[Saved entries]
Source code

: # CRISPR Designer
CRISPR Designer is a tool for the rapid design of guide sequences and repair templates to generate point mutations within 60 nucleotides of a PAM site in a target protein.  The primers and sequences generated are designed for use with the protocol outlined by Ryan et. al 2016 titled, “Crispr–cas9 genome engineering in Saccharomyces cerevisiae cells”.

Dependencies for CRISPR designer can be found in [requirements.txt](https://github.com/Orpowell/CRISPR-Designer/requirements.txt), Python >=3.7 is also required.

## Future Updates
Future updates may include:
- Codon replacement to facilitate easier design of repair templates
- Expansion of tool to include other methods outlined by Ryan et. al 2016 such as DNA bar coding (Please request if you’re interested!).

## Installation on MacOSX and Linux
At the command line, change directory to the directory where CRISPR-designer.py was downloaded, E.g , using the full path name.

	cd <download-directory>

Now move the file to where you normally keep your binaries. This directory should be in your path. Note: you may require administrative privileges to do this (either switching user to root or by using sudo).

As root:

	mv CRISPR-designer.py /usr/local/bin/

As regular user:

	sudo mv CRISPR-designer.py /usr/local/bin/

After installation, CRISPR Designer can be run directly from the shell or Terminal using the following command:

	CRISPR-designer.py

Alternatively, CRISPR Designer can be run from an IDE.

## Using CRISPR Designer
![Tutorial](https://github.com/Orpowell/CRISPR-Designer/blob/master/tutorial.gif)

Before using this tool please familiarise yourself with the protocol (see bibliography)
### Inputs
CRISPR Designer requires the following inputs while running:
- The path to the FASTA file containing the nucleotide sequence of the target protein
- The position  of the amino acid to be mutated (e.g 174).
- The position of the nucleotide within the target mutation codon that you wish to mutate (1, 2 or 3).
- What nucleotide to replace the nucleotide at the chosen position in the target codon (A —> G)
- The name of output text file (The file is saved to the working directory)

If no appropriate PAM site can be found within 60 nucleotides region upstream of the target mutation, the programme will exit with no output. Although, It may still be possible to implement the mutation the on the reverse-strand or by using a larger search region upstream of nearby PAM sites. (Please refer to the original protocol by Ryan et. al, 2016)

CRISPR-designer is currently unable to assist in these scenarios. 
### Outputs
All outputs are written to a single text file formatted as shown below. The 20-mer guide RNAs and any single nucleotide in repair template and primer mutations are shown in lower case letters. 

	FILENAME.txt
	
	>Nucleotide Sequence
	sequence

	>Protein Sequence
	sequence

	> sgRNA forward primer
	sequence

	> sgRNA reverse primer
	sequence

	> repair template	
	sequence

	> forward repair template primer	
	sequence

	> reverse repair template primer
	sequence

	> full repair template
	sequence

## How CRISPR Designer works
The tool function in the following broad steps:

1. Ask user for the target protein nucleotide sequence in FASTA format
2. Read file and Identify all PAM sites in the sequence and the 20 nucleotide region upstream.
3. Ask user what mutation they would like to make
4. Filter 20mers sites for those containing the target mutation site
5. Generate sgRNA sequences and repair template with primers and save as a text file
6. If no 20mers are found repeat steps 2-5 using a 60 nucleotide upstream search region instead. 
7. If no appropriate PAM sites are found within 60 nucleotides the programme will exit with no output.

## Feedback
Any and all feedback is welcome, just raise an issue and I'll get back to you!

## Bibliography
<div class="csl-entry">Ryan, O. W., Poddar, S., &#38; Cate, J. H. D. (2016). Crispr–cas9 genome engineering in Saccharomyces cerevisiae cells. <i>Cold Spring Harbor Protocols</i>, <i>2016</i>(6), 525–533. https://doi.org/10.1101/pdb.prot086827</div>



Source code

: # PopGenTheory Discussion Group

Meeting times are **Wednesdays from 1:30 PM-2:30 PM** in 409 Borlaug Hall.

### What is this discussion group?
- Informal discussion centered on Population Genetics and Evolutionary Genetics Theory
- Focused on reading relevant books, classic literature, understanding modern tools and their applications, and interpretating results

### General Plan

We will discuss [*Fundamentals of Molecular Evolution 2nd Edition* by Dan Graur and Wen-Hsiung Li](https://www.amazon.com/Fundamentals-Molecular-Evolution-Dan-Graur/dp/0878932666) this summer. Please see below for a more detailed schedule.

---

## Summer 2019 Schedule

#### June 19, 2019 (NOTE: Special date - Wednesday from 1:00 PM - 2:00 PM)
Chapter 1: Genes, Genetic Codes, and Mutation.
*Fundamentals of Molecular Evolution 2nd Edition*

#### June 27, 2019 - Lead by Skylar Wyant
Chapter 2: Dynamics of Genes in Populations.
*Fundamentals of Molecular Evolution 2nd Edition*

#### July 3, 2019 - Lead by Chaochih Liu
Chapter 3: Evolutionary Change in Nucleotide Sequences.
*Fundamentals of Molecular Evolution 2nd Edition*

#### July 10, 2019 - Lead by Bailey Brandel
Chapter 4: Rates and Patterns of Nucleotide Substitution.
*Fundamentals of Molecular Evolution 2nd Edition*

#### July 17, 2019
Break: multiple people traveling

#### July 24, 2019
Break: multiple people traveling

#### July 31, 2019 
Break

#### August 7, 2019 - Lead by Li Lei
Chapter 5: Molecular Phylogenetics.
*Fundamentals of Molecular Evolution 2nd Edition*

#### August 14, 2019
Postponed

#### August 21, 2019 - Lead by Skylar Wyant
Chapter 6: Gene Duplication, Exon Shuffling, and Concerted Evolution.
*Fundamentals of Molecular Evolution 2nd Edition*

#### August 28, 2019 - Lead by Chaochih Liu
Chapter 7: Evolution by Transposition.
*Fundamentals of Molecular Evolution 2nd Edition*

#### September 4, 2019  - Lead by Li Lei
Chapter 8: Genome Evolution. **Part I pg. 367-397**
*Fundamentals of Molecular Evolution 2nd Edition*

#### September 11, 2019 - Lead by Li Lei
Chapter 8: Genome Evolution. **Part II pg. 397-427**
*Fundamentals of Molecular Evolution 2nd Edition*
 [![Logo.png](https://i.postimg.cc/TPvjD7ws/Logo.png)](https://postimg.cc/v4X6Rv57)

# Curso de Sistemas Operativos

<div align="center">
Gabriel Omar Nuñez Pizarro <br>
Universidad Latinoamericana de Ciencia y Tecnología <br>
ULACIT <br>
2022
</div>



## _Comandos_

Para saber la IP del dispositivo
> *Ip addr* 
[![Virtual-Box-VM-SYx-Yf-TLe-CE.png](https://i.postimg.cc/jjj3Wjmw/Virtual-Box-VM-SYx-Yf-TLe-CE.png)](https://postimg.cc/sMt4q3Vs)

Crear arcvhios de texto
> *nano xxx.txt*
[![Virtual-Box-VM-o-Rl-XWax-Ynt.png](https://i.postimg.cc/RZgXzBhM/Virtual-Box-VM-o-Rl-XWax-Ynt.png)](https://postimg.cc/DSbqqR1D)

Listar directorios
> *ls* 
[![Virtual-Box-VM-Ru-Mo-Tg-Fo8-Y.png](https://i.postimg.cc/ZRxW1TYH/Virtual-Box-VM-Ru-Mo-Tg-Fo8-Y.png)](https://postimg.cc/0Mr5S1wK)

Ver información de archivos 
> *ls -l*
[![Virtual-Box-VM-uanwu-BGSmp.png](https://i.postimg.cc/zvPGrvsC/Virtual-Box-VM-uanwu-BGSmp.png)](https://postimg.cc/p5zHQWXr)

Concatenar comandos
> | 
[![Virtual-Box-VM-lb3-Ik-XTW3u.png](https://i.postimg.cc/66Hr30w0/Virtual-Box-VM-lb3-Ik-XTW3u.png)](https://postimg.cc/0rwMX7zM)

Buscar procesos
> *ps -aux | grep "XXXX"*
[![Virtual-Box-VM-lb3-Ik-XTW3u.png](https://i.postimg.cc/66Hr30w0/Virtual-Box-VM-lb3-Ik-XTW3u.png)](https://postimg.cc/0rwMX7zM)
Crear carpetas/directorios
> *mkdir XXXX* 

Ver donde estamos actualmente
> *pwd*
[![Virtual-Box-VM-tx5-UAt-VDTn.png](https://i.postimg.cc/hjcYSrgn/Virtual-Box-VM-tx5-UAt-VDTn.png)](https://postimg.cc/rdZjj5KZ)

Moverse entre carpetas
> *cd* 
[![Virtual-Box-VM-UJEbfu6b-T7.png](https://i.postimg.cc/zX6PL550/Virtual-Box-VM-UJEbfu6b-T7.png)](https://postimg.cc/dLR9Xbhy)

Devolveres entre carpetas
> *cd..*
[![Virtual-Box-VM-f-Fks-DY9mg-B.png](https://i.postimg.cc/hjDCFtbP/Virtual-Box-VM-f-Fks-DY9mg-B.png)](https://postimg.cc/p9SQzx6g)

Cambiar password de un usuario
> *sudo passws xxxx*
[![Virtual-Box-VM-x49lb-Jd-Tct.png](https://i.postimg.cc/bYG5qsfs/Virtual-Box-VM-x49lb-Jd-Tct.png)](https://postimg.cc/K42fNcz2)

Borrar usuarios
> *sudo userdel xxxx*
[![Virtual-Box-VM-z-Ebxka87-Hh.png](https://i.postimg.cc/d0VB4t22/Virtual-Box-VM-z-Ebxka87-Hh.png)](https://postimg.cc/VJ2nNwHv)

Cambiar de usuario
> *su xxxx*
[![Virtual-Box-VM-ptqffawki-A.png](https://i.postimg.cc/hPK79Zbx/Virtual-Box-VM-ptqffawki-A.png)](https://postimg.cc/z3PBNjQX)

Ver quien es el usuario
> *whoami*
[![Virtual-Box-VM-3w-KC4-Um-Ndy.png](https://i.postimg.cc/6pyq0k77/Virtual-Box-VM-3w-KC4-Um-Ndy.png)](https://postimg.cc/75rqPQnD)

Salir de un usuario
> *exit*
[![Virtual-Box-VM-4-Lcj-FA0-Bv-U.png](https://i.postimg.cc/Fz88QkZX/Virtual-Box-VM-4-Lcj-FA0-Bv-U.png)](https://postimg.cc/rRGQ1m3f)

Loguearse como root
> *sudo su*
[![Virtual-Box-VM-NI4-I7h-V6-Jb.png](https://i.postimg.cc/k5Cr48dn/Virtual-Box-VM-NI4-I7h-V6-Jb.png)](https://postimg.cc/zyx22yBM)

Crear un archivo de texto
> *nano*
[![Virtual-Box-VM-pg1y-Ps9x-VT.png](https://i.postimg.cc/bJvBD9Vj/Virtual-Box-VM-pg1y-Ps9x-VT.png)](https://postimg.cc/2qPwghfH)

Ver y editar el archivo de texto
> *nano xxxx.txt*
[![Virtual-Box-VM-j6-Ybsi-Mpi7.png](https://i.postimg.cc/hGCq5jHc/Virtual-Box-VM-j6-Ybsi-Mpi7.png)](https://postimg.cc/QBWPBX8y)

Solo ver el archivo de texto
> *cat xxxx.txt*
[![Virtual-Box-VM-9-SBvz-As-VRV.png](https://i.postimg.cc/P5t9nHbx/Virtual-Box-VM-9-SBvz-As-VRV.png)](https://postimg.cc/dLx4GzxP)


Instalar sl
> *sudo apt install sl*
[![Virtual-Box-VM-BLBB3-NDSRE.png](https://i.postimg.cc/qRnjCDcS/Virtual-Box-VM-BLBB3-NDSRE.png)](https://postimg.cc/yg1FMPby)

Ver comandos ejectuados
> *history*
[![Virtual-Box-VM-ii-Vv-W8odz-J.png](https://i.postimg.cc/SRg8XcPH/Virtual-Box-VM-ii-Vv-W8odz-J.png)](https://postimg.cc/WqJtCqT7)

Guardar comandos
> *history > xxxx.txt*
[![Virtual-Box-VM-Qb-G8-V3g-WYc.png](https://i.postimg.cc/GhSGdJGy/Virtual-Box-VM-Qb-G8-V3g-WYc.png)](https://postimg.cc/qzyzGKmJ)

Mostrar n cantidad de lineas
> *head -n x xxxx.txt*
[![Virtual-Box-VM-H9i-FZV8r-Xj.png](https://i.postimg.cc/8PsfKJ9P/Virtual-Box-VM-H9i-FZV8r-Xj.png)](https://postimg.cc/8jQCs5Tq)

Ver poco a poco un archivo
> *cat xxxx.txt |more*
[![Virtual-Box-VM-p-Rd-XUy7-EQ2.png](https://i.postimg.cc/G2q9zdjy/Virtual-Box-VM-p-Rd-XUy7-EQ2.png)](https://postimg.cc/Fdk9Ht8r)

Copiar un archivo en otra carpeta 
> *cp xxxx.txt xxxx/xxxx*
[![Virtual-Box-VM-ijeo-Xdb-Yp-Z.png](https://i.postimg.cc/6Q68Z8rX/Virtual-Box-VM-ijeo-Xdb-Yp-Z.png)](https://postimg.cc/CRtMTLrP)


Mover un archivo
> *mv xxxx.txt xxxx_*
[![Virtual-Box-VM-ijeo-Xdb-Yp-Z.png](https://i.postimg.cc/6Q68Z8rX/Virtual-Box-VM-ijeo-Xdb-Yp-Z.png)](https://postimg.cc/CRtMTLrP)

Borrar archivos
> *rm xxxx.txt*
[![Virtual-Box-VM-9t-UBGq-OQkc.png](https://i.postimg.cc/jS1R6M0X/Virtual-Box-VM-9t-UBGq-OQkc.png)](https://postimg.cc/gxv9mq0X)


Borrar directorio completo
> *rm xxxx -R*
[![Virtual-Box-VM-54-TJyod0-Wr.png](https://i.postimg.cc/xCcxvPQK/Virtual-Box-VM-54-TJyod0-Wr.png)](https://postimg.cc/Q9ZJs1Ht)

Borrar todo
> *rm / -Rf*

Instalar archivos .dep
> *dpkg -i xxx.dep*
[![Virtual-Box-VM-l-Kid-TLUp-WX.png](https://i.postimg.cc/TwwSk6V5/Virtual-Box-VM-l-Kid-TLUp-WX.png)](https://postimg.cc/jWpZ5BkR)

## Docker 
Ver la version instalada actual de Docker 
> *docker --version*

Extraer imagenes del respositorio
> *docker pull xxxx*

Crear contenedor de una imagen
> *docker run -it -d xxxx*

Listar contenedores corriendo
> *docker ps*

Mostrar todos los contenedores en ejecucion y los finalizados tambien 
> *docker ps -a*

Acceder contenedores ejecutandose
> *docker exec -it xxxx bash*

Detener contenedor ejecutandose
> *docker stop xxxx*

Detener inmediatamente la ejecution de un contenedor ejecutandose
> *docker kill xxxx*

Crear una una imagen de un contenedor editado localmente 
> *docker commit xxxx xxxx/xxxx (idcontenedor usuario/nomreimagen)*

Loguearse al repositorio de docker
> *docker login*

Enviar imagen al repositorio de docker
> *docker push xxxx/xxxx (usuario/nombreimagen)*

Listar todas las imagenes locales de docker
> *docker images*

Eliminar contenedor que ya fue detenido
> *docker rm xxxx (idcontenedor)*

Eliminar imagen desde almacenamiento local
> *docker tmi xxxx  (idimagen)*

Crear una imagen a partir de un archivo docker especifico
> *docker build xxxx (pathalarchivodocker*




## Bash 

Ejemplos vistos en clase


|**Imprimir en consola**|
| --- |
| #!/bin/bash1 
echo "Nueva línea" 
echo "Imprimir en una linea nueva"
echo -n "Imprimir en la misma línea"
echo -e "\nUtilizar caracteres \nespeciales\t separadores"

* Task requirements:
Give back every line from the beginning of the records through the line holding "- Codon replacement", exactly as it reads, and leave out the rest.

* Exercise result:
Source code

: # CRISPR Designer
CRISPR Designer is a tool for the rapid design of guide sequences and repair templates to generate point mutations within 60 nucleotides of a PAM site in a target protein.  The primers and sequences generated are designed for use with the protocol outlined by Ryan et. al 2016 titled, “Crispr–cas9 genome engineering in Saccharomyces cerevisiae cells”.

Dependencies for CRISPR designer can be found in [requirements.txt](https://github.com/Orpowell/CRISPR-Designer/requirements.txt), Python >=3.7 is also required.

## Future Updates
Future updates may include:
- Codon replacement to facilitate easier design of repair templates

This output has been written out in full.